- **EXERCISE GOAL**
Copy out every line from the records that includes "controls".

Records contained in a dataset
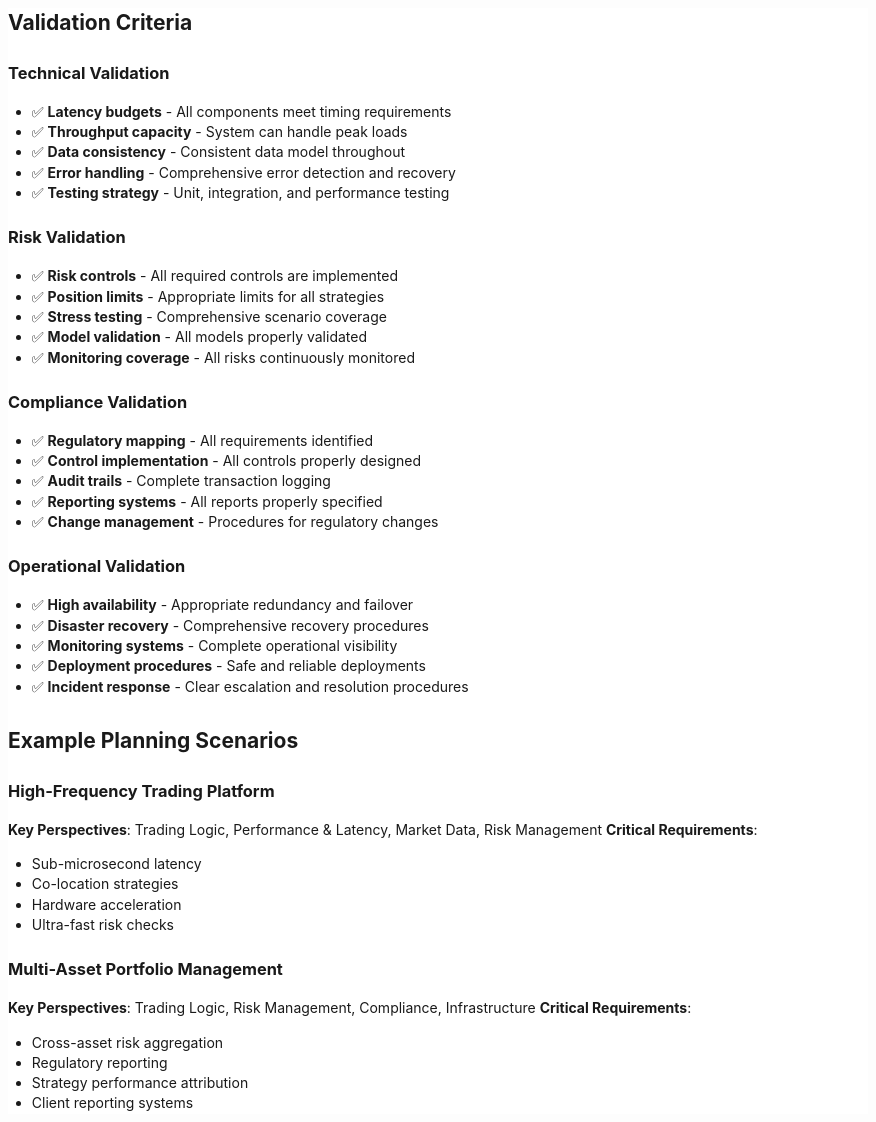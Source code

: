 ## Validation Criteria

### Technical Validation

- ✅ **Latency budgets** - All components meet timing requirements
- ✅ **Throughput capacity** - System can handle peak loads
- ✅ **Data consistency** - Consistent data model throughout
- ✅ **Error handling** - Comprehensive error detection and recovery
- ✅ **Testing strategy** - Unit, integration, and performance testing

### Risk Validation

- ✅ **Risk controls** - All required controls are implemented
- ✅ **Position limits** - Appropriate limits for all strategies
- ✅ **Stress testing** - Comprehensive scenario coverage
- ✅ **Model validation** - All models properly validated
- ✅ **Monitoring coverage** - All risks continuously monitored

### Compliance Validation

- ✅ **Regulatory mapping** - All requirements identified
- ✅ **Control implementation** - All controls properly designed
- ✅ **Audit trails** - Complete transaction logging
- ✅ **Reporting systems** - All reports properly specified
- ✅ **Change management** - Procedures for regulatory changes

### Operational Validation

- ✅ **High availability** - Appropriate redundancy and failover
- ✅ **Disaster recovery** - Comprehensive recovery procedures
- ✅ **Monitoring systems** - Complete operational visibility
- ✅ **Deployment procedures** - Safe and reliable deployments
- ✅ **Incident response** - Clear escalation and resolution procedures

## Example Planning Scenarios

### High-Frequency Trading Platform

**Key Perspectives**: Trading Logic, Performance & Latency, Market Data, Risk Management
**Critical Requirements**: 
- Sub-microsecond latency
- Co-location strategies
- Hardware acceleration
- Ultra-fast risk checks

### Multi-Asset Portfolio Management

**Key Perspectives**: Trading Logic, Risk Management, Compliance, Infrastructure
**Critical Requirements**:
- Cross-asset risk aggregation
- Regulatory reporting
- Strategy performance attribution
- Client reporting systems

- **ANSWER TO THIS EXERCISE**
- ✅ **Risk controls** - All required controls are implemented
- ✅ **Control implementation** - All controls properly designed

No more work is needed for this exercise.